We lived in Benitachell in the Callistros neighborhood, our daughter went to the Lady Elizabeth up the hill from it. It's a quick drive into Javea, but there is a MasYmas in Benitachell & you're close to Moria as well. Our son went to Little Angels creche in Javea. We rented from Villa Mia, they were great.


----------



## sydneyMum (Apr 23, 2014)

Thanks for your reply. How did you find living in Benitachell? Did you find it a bit isolated ? 



linanil said:


> We lived in Benitachell in the Callistros neighborhood, our daughter went to the Lady Elizabeth up the hill from it. It's a quick drive into Javea, but there is a MasYmas in Benitachell & you're close to Moria as well. Our son went to Little Angels creche in Javea. We rented from Villa Mia, they were great.


----------



## xabiaxica (Jun 23, 2009)

linanil said:


> We lived in Benitachell in the Callistros neighborhood, our daughter went to the Lady Elizabeth up the hill from it. It's a quick drive into Javea, but there is a MasYmas in Benitachell & you're close to Moria as well.
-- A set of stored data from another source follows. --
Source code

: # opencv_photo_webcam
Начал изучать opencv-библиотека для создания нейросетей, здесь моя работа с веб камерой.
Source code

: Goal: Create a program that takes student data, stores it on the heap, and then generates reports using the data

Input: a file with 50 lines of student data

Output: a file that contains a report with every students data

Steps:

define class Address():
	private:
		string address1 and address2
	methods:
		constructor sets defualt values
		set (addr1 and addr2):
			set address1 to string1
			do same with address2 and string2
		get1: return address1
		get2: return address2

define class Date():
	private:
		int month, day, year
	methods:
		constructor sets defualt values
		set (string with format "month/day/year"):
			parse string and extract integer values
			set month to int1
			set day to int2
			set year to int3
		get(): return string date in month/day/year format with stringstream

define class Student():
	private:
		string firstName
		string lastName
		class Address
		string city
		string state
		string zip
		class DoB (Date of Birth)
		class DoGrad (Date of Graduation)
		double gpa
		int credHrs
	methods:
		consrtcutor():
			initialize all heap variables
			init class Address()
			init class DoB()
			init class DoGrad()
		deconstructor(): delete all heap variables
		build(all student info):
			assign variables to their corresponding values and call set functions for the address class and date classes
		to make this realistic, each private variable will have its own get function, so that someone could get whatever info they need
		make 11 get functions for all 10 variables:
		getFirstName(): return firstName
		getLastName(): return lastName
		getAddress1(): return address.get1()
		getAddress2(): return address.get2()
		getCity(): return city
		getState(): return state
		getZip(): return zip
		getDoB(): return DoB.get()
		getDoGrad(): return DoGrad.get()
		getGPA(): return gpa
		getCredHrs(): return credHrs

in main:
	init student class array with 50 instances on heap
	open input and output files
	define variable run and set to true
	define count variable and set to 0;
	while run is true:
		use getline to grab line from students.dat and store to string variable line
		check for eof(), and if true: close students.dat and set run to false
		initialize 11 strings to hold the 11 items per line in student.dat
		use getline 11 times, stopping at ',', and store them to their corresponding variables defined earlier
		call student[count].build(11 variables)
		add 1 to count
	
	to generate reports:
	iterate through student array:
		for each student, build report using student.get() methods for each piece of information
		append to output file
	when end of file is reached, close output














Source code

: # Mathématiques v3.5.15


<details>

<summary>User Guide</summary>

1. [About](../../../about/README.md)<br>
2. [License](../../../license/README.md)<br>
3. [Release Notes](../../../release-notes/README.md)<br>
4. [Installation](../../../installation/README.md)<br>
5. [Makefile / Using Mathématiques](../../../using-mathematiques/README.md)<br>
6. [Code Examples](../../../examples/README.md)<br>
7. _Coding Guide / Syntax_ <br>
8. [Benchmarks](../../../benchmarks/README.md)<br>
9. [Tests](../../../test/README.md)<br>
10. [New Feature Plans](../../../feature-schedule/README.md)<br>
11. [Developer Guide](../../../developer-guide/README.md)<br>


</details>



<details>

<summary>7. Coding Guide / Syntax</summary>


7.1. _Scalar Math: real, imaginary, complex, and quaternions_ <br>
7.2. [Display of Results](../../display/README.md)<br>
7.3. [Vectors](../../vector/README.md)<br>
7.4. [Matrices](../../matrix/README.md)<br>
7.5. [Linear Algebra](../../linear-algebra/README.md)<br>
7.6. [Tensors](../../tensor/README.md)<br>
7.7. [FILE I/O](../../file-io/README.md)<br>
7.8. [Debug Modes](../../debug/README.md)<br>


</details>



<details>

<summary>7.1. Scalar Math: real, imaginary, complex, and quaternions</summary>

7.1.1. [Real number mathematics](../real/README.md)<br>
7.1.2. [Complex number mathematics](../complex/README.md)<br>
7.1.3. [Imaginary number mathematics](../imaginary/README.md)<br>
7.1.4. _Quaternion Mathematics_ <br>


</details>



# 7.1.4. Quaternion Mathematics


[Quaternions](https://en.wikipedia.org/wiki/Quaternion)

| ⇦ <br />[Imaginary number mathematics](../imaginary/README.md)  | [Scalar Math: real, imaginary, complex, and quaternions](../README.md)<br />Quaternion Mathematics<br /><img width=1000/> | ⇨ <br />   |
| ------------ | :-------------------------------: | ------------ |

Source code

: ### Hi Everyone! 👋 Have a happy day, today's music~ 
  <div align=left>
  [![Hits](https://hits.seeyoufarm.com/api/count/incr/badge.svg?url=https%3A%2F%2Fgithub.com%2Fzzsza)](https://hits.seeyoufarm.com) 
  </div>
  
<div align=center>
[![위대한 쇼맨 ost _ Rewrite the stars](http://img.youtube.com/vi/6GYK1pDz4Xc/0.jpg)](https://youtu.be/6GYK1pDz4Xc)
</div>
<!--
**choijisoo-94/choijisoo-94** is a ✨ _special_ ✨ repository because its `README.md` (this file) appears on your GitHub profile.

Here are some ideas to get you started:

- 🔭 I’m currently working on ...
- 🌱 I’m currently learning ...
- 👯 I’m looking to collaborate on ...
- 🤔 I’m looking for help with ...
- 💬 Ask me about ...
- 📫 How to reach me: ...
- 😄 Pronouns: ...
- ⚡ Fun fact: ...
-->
Our son went to Little Angels creche in Javea. We rented from Villa Mia, they were great.


Little Angels??

that's not ringing any bells for some reason :confused2:


----------



## clairerach11 (Aug 26, 2014)

would denia be too far for you? just on the other side on montgo and im sure there are ample villas with pools to rent


----------



## linanil (Oct 21, 2012)

Little Angels Creche Avenida de los Fueros 20, Javea (+34) 965790521 I'm not sure if they're still open, my son went there for 6 months in 2010, just a few days a week. Kelly, the owner was very sweet.We found out about them from the guy from Telitec that installed our Sat. dish. There was a daycare in Benitachell but they were full up. Benitachell wasn't really isolated, we walked into town every day, there's a great bakery & the library is small but very nice.We had a 5 bedroom house (3 bed on top/2 in a separate apt on bottom level-great for guests!) with a pool. We got a great deal through Via Mia in Javea. We could be in Javea in 10 minutes if we needed to.


----------



## linanil (Oct 21, 2012)

Are your kids going to the LE in Javea or the one on top of Benitachell?


----------



## xabiaxica (Jun 23, 2009)

linanil said:


> Little Angels Creche Avenida de los Fueros 20, Javea (+34) 965790521 I'm not sure if they're still open, my son went there for 6 months in 2010, just a few days a week. Kelly, the owner was very sweet.We found out about them from the guy from Telitec that installed our Sat. dish. There was a daycare in Benitachell but they were full up. Benitachell wasn't really isolated, we walked into town every day, there's a great bakery & the library is small but very nice.We had a 5 bedroom house (3 bed on top/2 in a separate apt on bottom level-great for guests!) with a pool. We got a great deal through Via Mia in Javea. We could be in Javea in 10 minutes if we needed to.


it's vaguely ringing a bell now - more or less up in the town, not far from Mercadona? - I'm pretty sure it wasn't open very long


----------